Bakal bertabrakan dengan UU Ketenagakerjaan.

Oleh:
ADY
Bacaan 2 Menit
Logo KSPI.
Logo KSPI.

Serikat pekerja menolak rencana pemerintah menetapkan upah minimum lewat instruksi presiden (inpres). Menurut Presiden KSPI, Said Iqbal, hal itu terlihat dari pernyataan beberapa menteri yang menyatakan akan membuat inpres tentang upah pekerja sebagai salah satu stimulus mengatasi menurunnya nilai rupiah.

Iqbal menjelaskan kecemasannya itu berangkat dari anasir bahwa ada menteri dan “pengusaha hitam” yang menyarankan Presiden SBY untuk menerbitkan Inpres tersebut. Mengacu pidato Presiden SBY beberapa waktu lalu di gedung DPR yang berkomitmen menghapus upah murah, maka diperlukan kebijakan yang selaras untuk mengimplementasikan hal tersebut. Oleh karenanya, alih-alih meniadakan upah murah, Inpres pengupahan yang direncanakan untuk diterbitkan dikhawatirkan berisi ketentuan yang makin melanggengkan praktik upah murah.

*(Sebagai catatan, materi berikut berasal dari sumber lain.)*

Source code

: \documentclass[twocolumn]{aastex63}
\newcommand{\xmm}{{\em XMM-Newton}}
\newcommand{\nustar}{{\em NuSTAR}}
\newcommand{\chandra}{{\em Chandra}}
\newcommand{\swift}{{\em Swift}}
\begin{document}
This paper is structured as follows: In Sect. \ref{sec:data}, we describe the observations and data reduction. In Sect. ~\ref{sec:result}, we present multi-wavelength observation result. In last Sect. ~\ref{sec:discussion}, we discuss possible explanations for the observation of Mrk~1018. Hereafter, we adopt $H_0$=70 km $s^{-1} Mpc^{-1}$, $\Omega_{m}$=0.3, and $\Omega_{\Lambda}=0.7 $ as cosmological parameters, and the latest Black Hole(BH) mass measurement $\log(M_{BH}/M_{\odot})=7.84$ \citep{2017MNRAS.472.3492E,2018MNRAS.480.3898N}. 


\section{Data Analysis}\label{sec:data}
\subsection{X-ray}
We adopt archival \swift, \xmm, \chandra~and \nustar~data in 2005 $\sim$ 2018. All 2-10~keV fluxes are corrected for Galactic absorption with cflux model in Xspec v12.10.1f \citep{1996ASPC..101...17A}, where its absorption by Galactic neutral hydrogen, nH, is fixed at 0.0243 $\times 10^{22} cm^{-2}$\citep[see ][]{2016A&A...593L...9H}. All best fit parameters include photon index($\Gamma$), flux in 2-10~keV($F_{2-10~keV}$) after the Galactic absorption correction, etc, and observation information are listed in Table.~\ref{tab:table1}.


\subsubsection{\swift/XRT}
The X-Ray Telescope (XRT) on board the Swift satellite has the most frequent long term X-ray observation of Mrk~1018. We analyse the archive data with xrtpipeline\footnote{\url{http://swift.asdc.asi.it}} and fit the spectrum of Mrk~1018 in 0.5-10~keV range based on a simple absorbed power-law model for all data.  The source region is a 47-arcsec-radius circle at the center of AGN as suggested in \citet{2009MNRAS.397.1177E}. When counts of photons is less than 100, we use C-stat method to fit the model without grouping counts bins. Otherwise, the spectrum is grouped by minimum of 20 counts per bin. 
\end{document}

Bagi Iqbal, jika inpres pengupahan itu menelurkan ketentuan yang melemahkan upah kaum pekerja maka tingkat konsumsi domestik bakal turun. Ujungnya, pertumbuhan ekonomi Indonesia berpotensi berjalan lambat. Selain itu penetapan upah minimum lewat Inpres bertentangan dengan UU Ketenagakerjaan dan Permenakertrans No.13 tahun 2012 tentang Komponen dan Pelaksanaan Tahapan Pencapaian Kebutuhan Hidup Layak (KHL). Sebab, dalam regulasi itu penetapan upah minimum diputuskan oleh Gubernur.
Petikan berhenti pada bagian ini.